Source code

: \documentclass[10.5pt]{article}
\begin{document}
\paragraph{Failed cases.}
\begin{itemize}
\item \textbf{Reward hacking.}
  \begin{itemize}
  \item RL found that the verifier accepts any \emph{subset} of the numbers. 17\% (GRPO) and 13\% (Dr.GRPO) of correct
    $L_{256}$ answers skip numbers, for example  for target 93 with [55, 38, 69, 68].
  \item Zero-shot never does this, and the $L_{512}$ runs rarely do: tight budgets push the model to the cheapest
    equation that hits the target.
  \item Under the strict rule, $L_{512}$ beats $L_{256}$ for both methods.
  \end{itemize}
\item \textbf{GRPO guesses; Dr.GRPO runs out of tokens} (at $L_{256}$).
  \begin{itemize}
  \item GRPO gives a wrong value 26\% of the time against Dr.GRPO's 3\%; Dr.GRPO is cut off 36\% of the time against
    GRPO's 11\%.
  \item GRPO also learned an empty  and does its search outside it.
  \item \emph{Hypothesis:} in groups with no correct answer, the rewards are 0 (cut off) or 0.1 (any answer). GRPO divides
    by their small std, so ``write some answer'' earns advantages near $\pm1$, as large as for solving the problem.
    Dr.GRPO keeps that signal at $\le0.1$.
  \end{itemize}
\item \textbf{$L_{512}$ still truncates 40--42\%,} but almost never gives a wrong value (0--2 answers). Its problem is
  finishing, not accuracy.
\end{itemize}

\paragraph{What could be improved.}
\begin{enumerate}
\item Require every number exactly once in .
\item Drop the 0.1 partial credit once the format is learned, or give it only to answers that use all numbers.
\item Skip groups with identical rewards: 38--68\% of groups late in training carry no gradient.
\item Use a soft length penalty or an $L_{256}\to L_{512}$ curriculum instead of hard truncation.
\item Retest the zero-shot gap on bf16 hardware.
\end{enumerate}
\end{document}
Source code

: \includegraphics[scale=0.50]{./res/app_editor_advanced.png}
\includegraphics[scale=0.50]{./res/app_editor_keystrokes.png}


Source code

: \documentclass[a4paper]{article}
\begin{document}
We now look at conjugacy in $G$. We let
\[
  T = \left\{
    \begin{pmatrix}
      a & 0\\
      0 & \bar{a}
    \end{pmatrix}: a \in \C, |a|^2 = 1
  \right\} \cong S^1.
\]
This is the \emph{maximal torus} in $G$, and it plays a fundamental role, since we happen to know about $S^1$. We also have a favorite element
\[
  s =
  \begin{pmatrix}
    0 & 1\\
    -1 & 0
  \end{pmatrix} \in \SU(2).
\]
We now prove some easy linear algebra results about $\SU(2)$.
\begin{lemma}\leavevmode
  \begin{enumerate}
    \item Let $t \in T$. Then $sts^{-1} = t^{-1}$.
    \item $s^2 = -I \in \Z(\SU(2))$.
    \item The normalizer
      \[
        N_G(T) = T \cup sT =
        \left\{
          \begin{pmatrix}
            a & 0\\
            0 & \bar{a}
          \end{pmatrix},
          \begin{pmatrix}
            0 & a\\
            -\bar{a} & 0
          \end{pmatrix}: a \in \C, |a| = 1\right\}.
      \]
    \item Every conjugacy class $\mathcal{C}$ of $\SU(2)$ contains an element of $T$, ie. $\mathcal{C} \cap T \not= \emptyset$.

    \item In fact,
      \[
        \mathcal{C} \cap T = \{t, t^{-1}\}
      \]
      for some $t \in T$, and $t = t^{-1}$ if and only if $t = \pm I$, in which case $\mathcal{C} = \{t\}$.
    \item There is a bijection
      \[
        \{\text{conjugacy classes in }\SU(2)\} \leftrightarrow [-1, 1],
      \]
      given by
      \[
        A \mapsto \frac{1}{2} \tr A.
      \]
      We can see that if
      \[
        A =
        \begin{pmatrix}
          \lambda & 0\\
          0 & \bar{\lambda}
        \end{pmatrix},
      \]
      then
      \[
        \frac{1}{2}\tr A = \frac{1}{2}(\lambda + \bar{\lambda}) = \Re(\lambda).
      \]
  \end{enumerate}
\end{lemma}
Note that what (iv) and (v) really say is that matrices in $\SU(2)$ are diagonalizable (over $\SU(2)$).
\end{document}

____

In your reply, restate every entry exactly.

■ **Your solution**
Source code

: \documentclass[10.5pt]{article}
\begin{document}
\paragraph{Failed cases.}
\begin{itemize}
\item \textbf{Reward hacking.}
  \begin{itemize}
  \item RL found that the verifier accepts any \emph{subset} of the numbers. 17\% (GRPO) and 13\% (Dr.GRPO) of correct
    $L_{256}$ answers skip numbers, for example  for target 93 with [55, 38, 69, 68].
  \item Zero-shot never does this, and the $L_{512}$ runs rarely do: tight budgets push the model to the cheapest
    equation that hits the target.
  \item Under the strict rule, $L_{512}$ beats $L_{256}$ for both methods.
  \end{itemize}
\item \textbf{GRPO guesses; Dr.GRPO runs out of tokens} (at $L_{256}$).
  \begin{itemize}
  \item GRPO gives a wrong value 26\% of the time against Dr.GRPO's 3\%; Dr.GRPO is cut off 36\% of the time against
    GRPO's 11\%.
  \item GRPO also learned an empty  and does its search outside it.
  \item \emph{Hypothesis:} in groups with no correct answer, the rewards are 0 (cut off) or 0.1 (any answer). GRPO divides
    by their small std, so ``write some answer'' earns advantages near $\pm1$, as large as for solving the problem.
    Dr.GRPO keeps that signal at $\le0.1$.
  \end{itemize}
\item \textbf{$L_{512}$ still truncates 40--42\%,} but almost never gives a wrong value (0--2 answers). Its problem is
  finishing, not accuracy.
\end{itemize}

\paragraph{What could be improved.}
\begin{enumerate}
\item Require every number exactly once in .
\item Drop the 0.1 partial credit once the format is learned, or give it only to answers that use all numbers.
\item Skip groups with identical rewards: 38--68\% of groups late in training carry no gradient.
\item Use a soft length penalty or an $L_{256}\to L_{512}$ curriculum instead of hard truncation.
\item Retest the zero-shot gap on bf16 hardware.
\end{enumerate}
\end{document}
Source code

: \includegraphics[scale=0.50]{./res/app_editor_advanced.png}
\includegraphics[scale=0.50]{./res/app_editor_keystrokes.png}


Source code

: \documentclass[a4paper]{article}
\begin{document}
We now look at conjugacy in $G$. We let
\[
  T = \left\{
    \begin{pmatrix}
      a & 0\\
      0 & \bar{a}
    \end{pmatrix}: a \in \C, |a|^2 = 1
  \right\} \cong S^1.
\]
This is the \emph{maximal torus} in $G$, and it plays a fundamental role, since we happen to know about $S^1$. We also have a favorite element
\[
  s =
  \begin{pmatrix}
    0 & 1\\
    -1 & 0
  \end{pmatrix} \in \SU(2).
\]
We now prove some easy linear algebra results about $\SU(2)$.
\begin{lemma}\leavevmode
  \begin{enumerate}
    \item Let $t \in T$. Then $sts^{-1} = t^{-1}$.
    \item $s^2 = -I \in \Z(\SU(2))$.
    \item The normalizer
      \[
        N_G(T) = T \cup sT =
        \left\{
          \begin{pmatrix}
            a & 0\\
            0 & \bar{a}
          \end{pmatrix},
          \begin{pmatrix}
            0 & a\\
            -\bar{a} & 0
          \end{pmatrix}: a \in \C, |a| = 1\right\}.
      \]
    \item Every conjugacy class $\mathcal{C}$ of $\SU(2)$ contains an element of $T$, ie. $\mathcal{C} \cap T \not= \emptyset$.

    \item In fact,
      \[
        \mathcal{C} \cap T = \{t, t^{-1}\}
      \]
      for some $t \in T$, and $t = t^{-1}$ if and only if $t = \pm I$, in which case $\mathcal{C} = \{t\}$.
    \item There is a bijection
      \[
        \{\text{conjugacy classes in }\SU(2)\} \leftrightarrow [-1, 1],
      \]
      given by
      \[
        A \mapsto \frac{1}{2} \tr A.
      \]
      We can see that if
      \[
        A =
        \begin{pmatrix}
          \lambda & 0\\
          0 & \bar{\lambda}
        \end{pmatrix},
      \]
      then
      \[
        \frac{1}{2}\tr A = \frac{1}{2}(\lambda + \bar{\lambda}) = \Re(\lambda).
      \]
  \end{enumerate}
\end{lemma}
Note that what (iv) and (v) really say is that matrices in $\SU(2)$ are diagonalizable (over $\SU(2)$).
\end{document}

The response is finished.